■ Required work ■
The expected result is a verbatim repetition of the lines from the start of the entries through the line containing "primaire, secondaire, accent", with the pictures removed.

** Data listing follows **

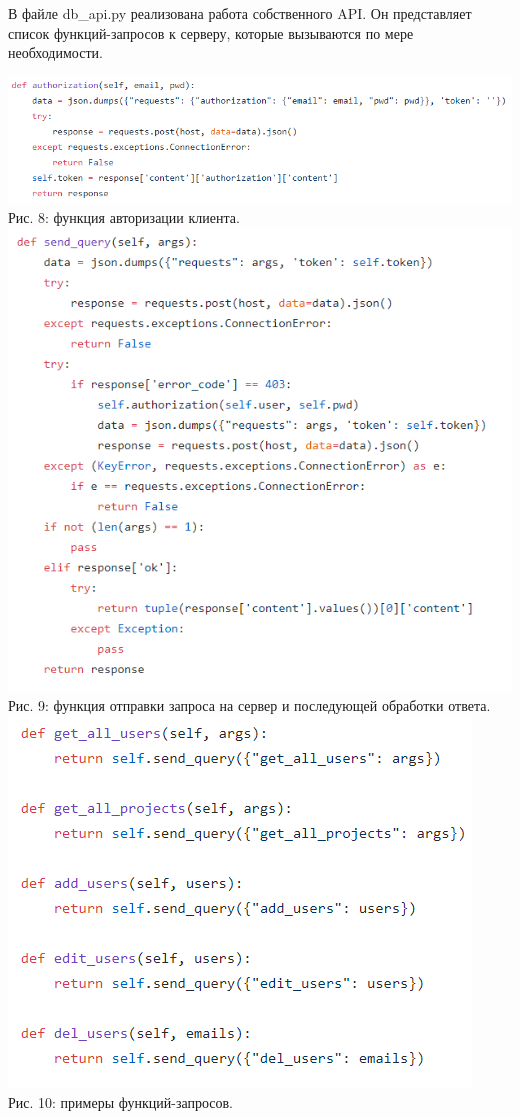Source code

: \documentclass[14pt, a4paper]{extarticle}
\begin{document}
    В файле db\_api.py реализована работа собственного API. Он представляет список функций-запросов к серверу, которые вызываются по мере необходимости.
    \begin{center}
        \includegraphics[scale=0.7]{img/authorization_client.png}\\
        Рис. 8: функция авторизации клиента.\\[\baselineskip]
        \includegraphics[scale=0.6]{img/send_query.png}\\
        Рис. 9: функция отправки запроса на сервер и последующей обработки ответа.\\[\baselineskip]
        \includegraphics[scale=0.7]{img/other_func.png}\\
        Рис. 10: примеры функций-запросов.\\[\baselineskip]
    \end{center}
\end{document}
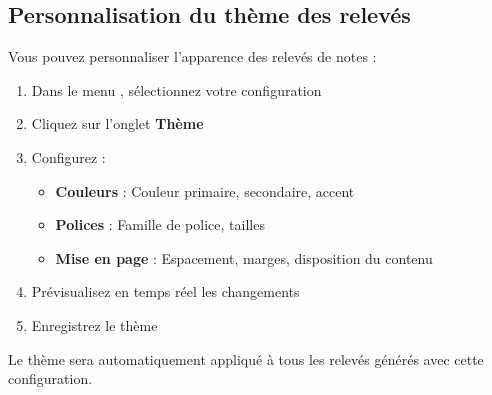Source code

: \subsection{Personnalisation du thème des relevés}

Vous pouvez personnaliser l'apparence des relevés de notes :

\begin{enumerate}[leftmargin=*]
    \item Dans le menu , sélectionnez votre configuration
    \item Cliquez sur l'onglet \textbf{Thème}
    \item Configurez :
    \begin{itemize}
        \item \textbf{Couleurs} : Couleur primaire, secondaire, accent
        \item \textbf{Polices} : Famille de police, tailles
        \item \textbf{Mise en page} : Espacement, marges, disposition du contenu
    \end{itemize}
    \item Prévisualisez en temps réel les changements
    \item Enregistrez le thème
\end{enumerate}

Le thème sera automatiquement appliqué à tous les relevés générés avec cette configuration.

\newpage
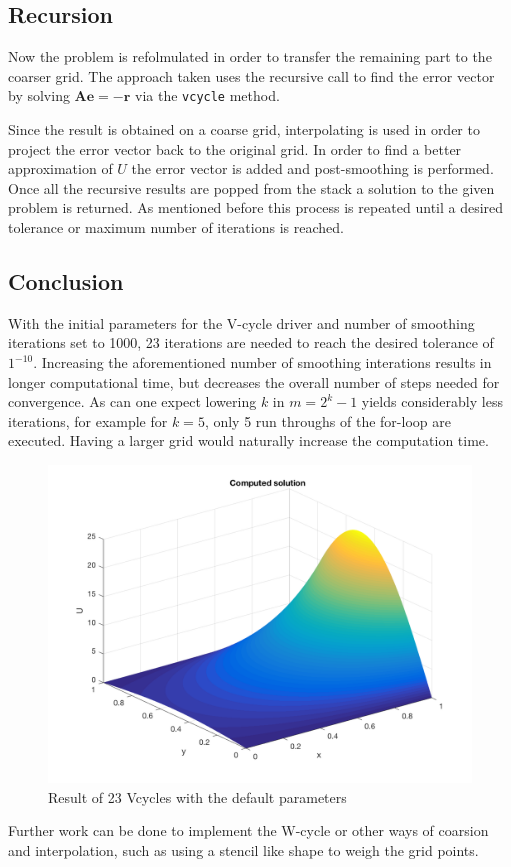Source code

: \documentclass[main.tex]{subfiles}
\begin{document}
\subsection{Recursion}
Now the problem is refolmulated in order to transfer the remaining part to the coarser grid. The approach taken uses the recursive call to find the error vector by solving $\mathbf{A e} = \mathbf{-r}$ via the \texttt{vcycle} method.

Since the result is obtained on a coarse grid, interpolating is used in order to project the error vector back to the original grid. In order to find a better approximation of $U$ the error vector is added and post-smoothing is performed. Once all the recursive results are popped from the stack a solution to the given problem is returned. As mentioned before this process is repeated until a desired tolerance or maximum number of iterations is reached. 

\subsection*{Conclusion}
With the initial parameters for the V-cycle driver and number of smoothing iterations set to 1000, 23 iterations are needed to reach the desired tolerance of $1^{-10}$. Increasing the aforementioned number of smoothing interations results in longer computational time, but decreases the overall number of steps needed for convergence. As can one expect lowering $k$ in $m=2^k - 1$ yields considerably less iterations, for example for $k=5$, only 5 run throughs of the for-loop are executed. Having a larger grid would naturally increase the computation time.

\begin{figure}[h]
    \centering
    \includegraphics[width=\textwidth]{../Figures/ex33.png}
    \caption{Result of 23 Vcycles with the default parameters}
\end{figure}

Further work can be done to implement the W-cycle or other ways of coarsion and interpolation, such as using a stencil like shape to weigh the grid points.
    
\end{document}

** End of Data listing **

■ Task answer ■
Source code

: \documentclass[14pt, a4paper]{extarticle}
\begin{document}
    В файле db\_api.py реализована работа собственного API. Он представляет список функций-запросов к серверу, которые вызываются по мере необходимости.
    \begin{center}
        \includegraphics[scale=0.7]{img/authorization_client.png}\\
        Рис. 8: функция авторизации клиента.\\[\baselineskip]
        \includegraphics[scale=0.6]{img/send_query.png}\\
        Рис. 9: функция отправки запроса на сервер и последующей обработки ответа.\\[\baselineskip]
        \includegraphics[scale=0.7]{img/other_func.png}\\
        Рис. 10: примеры функций-запросов.\\[\baselineskip]
    \end{center}
\end{document}
Source code

: \subsection{Personnalisation du thème des relevés}

Vous pouvez personnaliser l'apparence des relevés de notes :

\begin{enumerate}[leftmargin=*]
    \item Dans le menu , sélectionnez votre configuration
    \item Cliquez sur l'onglet \textbf{Thème}
    \item Configurez :
    \begin{itemize}
        \item \textbf{Couleurs} : Couleur primaire, secondaire, accent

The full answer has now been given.